◆ What you are asked to do ◆
Exclude all pictures, then write out exactly the lines below from the first one through the line with "For core types, the".

◆ Data to examine ◆
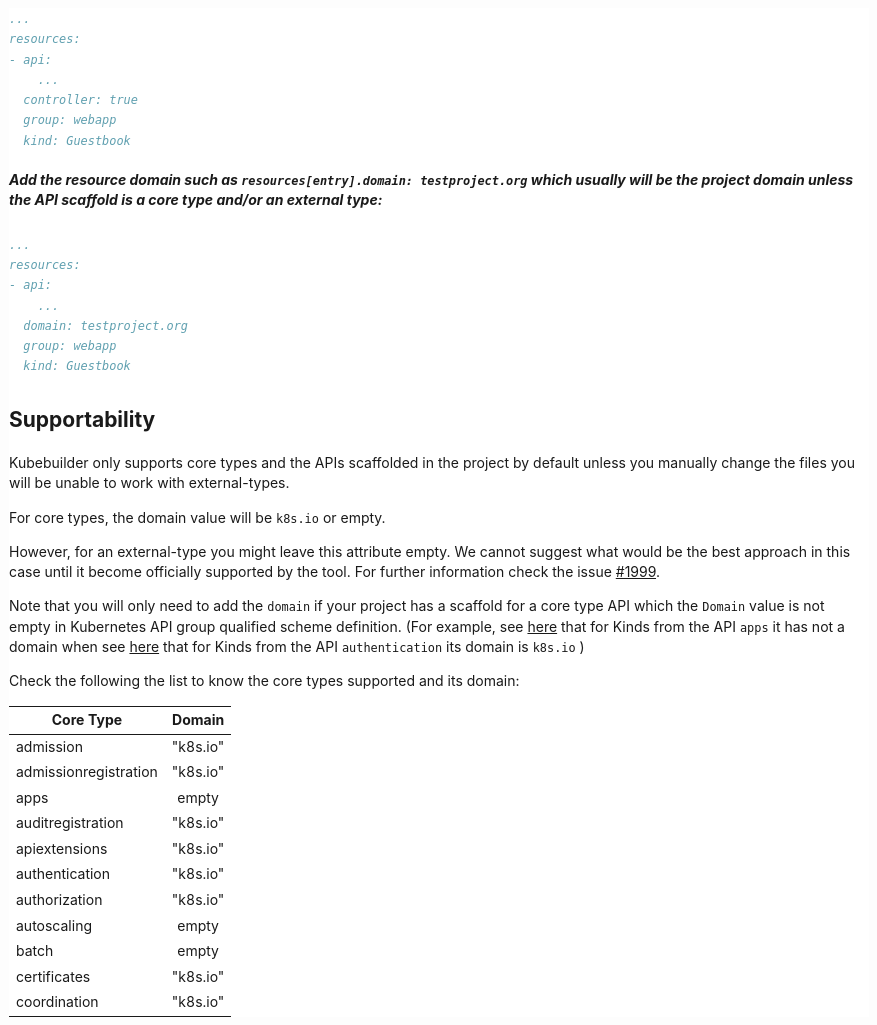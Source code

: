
 ```yaml
...
resources:
- api:
    ...
  controller: true
  group: webapp
  kind: Guestbook
```

##### Add the resource domain such as `resources[entry].domain: testproject.org` which usually will be the project domain unless the API scaffold is a core type and/or an external type:

```yaml
...
resources:
- api:
    ...
  domain: testproject.org
  group: webapp
  kind: Guestbook
```

<aside class="note">
<h1>Supportability</h1>

Kubebuilder only supports core types and the APIs scaffolded in the project by default unless you manually change the files you will be unable to work with external-types.

  For core types, the domain value will be `k8s.io` or empty.

  However, for an external-type you might leave this attribute empty. We cannot suggest what would be the best approach in this case until it become officially supported by the tool. For further information check the issue [#1999][issue-1999].

</aside>

Note that you will only need to add the `domain` if your project has a scaffold for a core type API which the `Domain` value is not empty in Kubernetes API group qualified scheme definition. (For example, see [here](https://github.com/kubernetes/api/blob/v0.19.7/apps/v1/register.go#L26) that for Kinds from the API `apps` it has not a domain when see [here](https://github.com/kubernetes/api/blob/v0.19.7/authentication/v1/register.go#L26) that for Kinds from the API `authentication` its domain is `k8s.io` )

 Check the following the list to know the core types supported and its domain:

| Core Type | Domain |
|----------|:-------------:|
| admission | "k8s.io" |
| admissionregistration | "k8s.io" |
| apps | empty |
| auditregistration | "k8s.io" |
| apiextensions | "k8s.io" |
| authentication | "k8s.io" |
| authorization | "k8s.io" |
| autoscaling | empty |
| batch | empty |
| certificates | "k8s.io" |
| coordination | "k8s.io" |

[migration-guide-v2-to-v3]: migration_guide_v2tov3.md
[envtest]: https://book.kubebuilder.io/reference/testing/envtest.html
[controller-releases]: https://github.com/kubernetes-sigs/controller-runtime/releases
[issue-1893]: https://github.com/kubernetes-sigs/kubebuilder/issues/1839
[plugins-doc]: /reference/cli-plugins.md
[migration-v2vsv3]: /migration/v2vsv3.md
[custom-resource-definition-versioning]: https://kubernetes.io/docs/tasks/extend-kubernetes/custom-resources/custom-resource-definition-versioning/
[issue-1999]: https://github.com/kubernetes-sigs/kubebuilder/issues/1999
[project-customizations]: v2vsv3.md#project-customizations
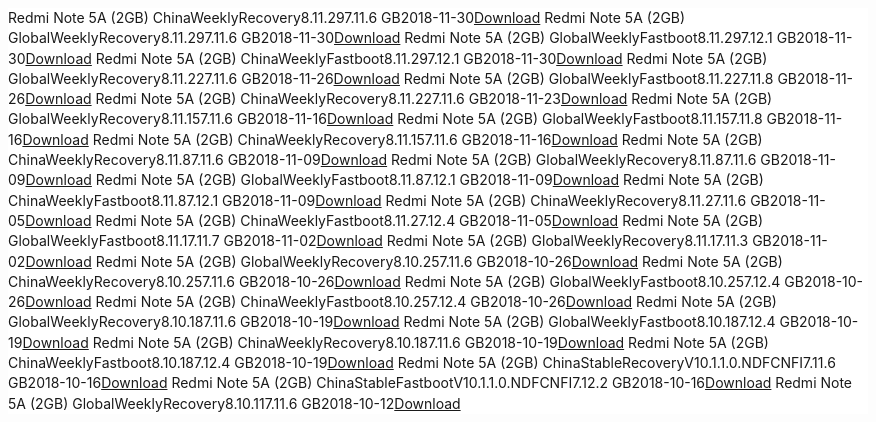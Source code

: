 <tr><td>Redmi Note 5A (2GB) China</td><td>Weekly</td><td>Recovery</td><td>8.11.29</td><td>7.1</td><td>1.6 GB</td><td>2018-11-30</td><td><a href="/miui/ugglite/weekly/8.11.29/">Download</a></td></tr>
<tr><td>Redmi Note 5A (2GB) Global</td><td>Weekly</td><td>Recovery</td><td>8.11.29</td><td>7.1</td><td>1.6 GB</td><td>2018-11-30</td><td><a href="/miui/ugglite/weekly/8.11.29/">Download</a></td></tr>
<tr><td>Redmi Note 5A (2GB) Global</td><td>Weekly</td><td>Fastboot</td><td>8.11.29</td><td>7.1</td><td>2.1 GB</td><td>2018-11-30</td><td><a href="/miui/ugglite/weekly/8.11.29/">Download</a></td></tr>
<tr><td>Redmi Note 5A (2GB) China</td><td>Weekly</td><td>Fastboot</td><td>8.11.29</td><td>7.1</td><td>2.1 GB</td><td>2018-11-30</td><td><a href="/miui/ugglite/weekly/8.11.29/">Download</a></td></tr>
<tr><td>Redmi Note 5A (2GB) Global</td><td>Weekly</td><td>Recovery</td><td>8.11.22</td><td>7.1</td><td>1.6 GB</td><td>2018-11-26</td><td><a href="/miui/ugglite/weekly/8.11.22/">Download</a></td></tr>
<tr><td>Redmi Note 5A (2GB) Global</td><td>Weekly</td><td>Fastboot</td><td>8.11.22</td><td>7.1</td><td>1.8 GB</td><td>2018-11-26</td><td><a href="/miui/ugglite/weekly/8.11.22/">Download</a></td></tr>
<tr><td>Redmi Note 5A (2GB) China</td><td>Weekly</td><td>Recovery</td><td>8.11.22</td><td>7.1</td><td>1.6 GB</td><td>2018-11-23</td><td><a href="/miui/ugglite/weekly/8.11.22/">Download</a></td></tr>
<tr><td>Redmi Note 5A (2GB) Global</td><td>Weekly</td><td>Recovery</td><td>8.11.15</td><td>7.1</td><td>1.6 GB</td><td>2018-11-16</td><td><a href="/miui/ugglite/weekly/8.11.15/">Download</a></td></tr>
<tr><td>Redmi Note 5A (2GB) Global</td><td>Weekly</td><td>Fastboot</td><td>8.11.15</td><td>7.1</td><td>1.8 GB</td><td>2018-11-16</td><td><a href="/miui/ugglite/weekly/8.11.15/">Download</a></td></tr>
<tr><td>Redmi Note 5A (2GB) China</td><td>Weekly</td><td>Recovery</td><td>8.11.15</td><td>7.1</td><td>1.6 GB</td><td>2018-11-16</td><td><a href="/miui/ugglite/weekly/8.11.15/">Download</a></td></tr>
<tr><td>Redmi Note 5A (2GB) China</td><td>Weekly</td><td>Recovery</td><td>8.11.8</td><td>7.1</td><td>1.6 GB</td><td>2018-11-09</td><td><a href="/miui/ugglite/weekly/8.11.8/">Download</a></td></tr>
<tr><td>Redmi Note 5A (2GB) Global</td><td>Weekly</td><td>Recovery</td><td>8.11.8</td><td>7.1</td><td>1.6 GB</td><td>2018-11-09</td><td><a href="/miui/ugglite/weekly/8.11.8/">Download</a></td></tr>
<tr><td>Redmi Note 5A (2GB) Global</td><td>Weekly</td><td>Fastboot</td><td>8.11.8</td><td>7.1</td><td>2.1 GB</td><td>2018-11-09</td><td><a href="/miui/ugglite/weekly/8.11.8/">Download</a></td></tr>
<tr><td>Redmi Note 5A (2GB) China</td><td>Weekly</td><td>Fastboot</td><td>8.11.8</td><td>7.1</td><td>2.1 GB</td><td>2018-11-09</td><td><a href="/miui/ugglite/weekly/8.11.8/">Download</a></td></tr>
<tr><td>Redmi Note 5A (2GB) China</td><td>Weekly</td><td>Recovery</td><td>8.11.2</td><td>7.1</td><td>1.6 GB</td><td>2018-11-05</td><td><a href="/miui/ugglite/weekly/8.11.2/">Download</a></td></tr>
<tr><td>Redmi Note 5A (2GB) China</td><td>Weekly</td><td>Fastboot</td><td>8.11.2</td><td>7.1</td><td>2.4 GB</td><td>2018-11-05</td><td><a href="/miui/ugglite/weekly/8.11.2/">Download</a></td></tr>
<tr><td>Redmi Note 5A (2GB) Global</td><td>Weekly</td><td>Fastboot</td><td>8.11.1</td><td>7.1</td><td>1.7 GB</td><td>2018-11-02</td><td><a href="/miui/ugglite/weekly/8.11.1/">Download</a></td></tr>
<tr><td>Redmi Note 5A (2GB) Global</td><td>Weekly</td><td>Recovery</td><td>8.11.1</td><td>7.1</td><td>1.3 GB</td><td>2018-11-02</td><td><a href="/miui/ugglite/weekly/8.11.1/">Download</a></td></tr>
<tr><td>Redmi Note 5A (2GB) Global</td><td>Weekly</td><td>Recovery</td><td>8.10.25</td><td>7.1</td><td>1.6 GB</td><td>2018-10-26</td><td><a href="/miui/ugglite/weekly/8.10.25/">Download</a></td></tr>
<tr><td>Redmi Note 5A (2GB) China</td><td>Weekly</td><td>Recovery</td><td>8.10.25</td><td>7.1</td><td>1.6 GB</td><td>2018-10-26</td><td><a href="/miui/ugglite/weekly/8.10.25/">Download</a></td></tr>
<tr><td>Redmi Note 5A (2GB) Global</td><td>Weekly</td><td>Fastboot</td><td>8.10.25</td><td>7.1</td><td>2.4 GB</td><td>2018-10-26</td><td><a href="/miui/ugglite/weekly/8.10.25/">Download</a></td></tr>
<tr><td>Redmi Note 5A (2GB) China</td><td>Weekly</td><td>Fastboot</td><td>8.10.25</td><td>7.1</td><td>2.4 GB</td><td>2018-10-26</td><td><a href="/miui/ugglite/weekly/8.10.25/">Download</a></td></tr>
<tr><td>Redmi Note 5A (2GB) Global</td><td>Weekly</td><td>Recovery</td><td>8.10.18</td><td>7.1</td><td>1.6 GB</td><td>2018-10-19</td><td><a href="/miui/ugglite/weekly/8.10.18/">Download</a></td></tr>
<tr><td>Redmi Note 5A (2GB) Global</td><td>Weekly</td><td>Fastboot</td><td>8.10.18</td><td>7.1</td><td>2.4 GB</td><td>2018-10-19</td><td><a href="/miui/ugglite/weekly/8.10.18/">Download</a></td></tr>
<tr><td>Redmi Note 5A (2GB) China</td><td>Weekly</td><td>Recovery</td><td>8.10.18</td><td>7.1</td><td>1.6 GB</td><td>2018-10-19</td><td><a href="/miui/ugglite/weekly/8.10.18/">Download</a></td></tr>
<tr><td>Redmi Note 5A (2GB) China</td><td>Weekly</td><td>Fastboot</td><td>8.10.18</td><td>7.1</td><td>2.4 GB</td><td>2018-10-19</td><td><a href="/miui/ugglite/weekly/8.10.18/">Download</a></td></tr>
<tr><td>Redmi Note 5A (2GB) China</td><td>Stable</td><td>Recovery</td><td>V10.1.1.0.NDFCNFI</td><td>7.1</td><td>1.6 GB</td><td>2018-10-16</td><td><a href="/miui/ugglite/stable/V10.1.1.0.NDFCNFI/">Download</a></td></tr>
<tr><td>Redmi Note 5A (2GB) China</td><td>Stable</td><td>Fastboot</td><td>V10.1.1.0.NDFCNFI</td><td>7.1</td><td>2.2 GB</td><td>2018-10-16</td><td><a href="/miui/ugglite/stable/V10.1.1.0.NDFCNFI/">Download</a></td></tr>
<tr><td>Redmi Note 5A (2GB) Global</td><td>Weekly</td><td>Recovery</td><td>8.10.11</td><td>7.1</td><td>1.6 GB</td><td>2018-10-12</td><td><a href="/miui/ugglite/weekly/8.10.11/">Download</a></td></tr>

◆ Exercise solution ◆
Source code

:
 ```yaml
...
resources:
- api:
    ...
  controller: true
  group: webapp
  kind: Guestbook
```

##### Add the resource domain such as `resources[entry].domain: testproject.org` which usually will be the project domain unless the API scaffold is a core type and/or an external type:

```yaml
...
resources:
- api:
    ...
  domain: testproject.org
  group: webapp
  kind: Guestbook
```

<aside class="note">
<h1>Supportability</h1>

Kubebuilder only supports core types and the APIs scaffolded in the project by default unless you manually change the files you will be unable to work with external-types.

  For core types, the domain value will be `k8s.io` or empty.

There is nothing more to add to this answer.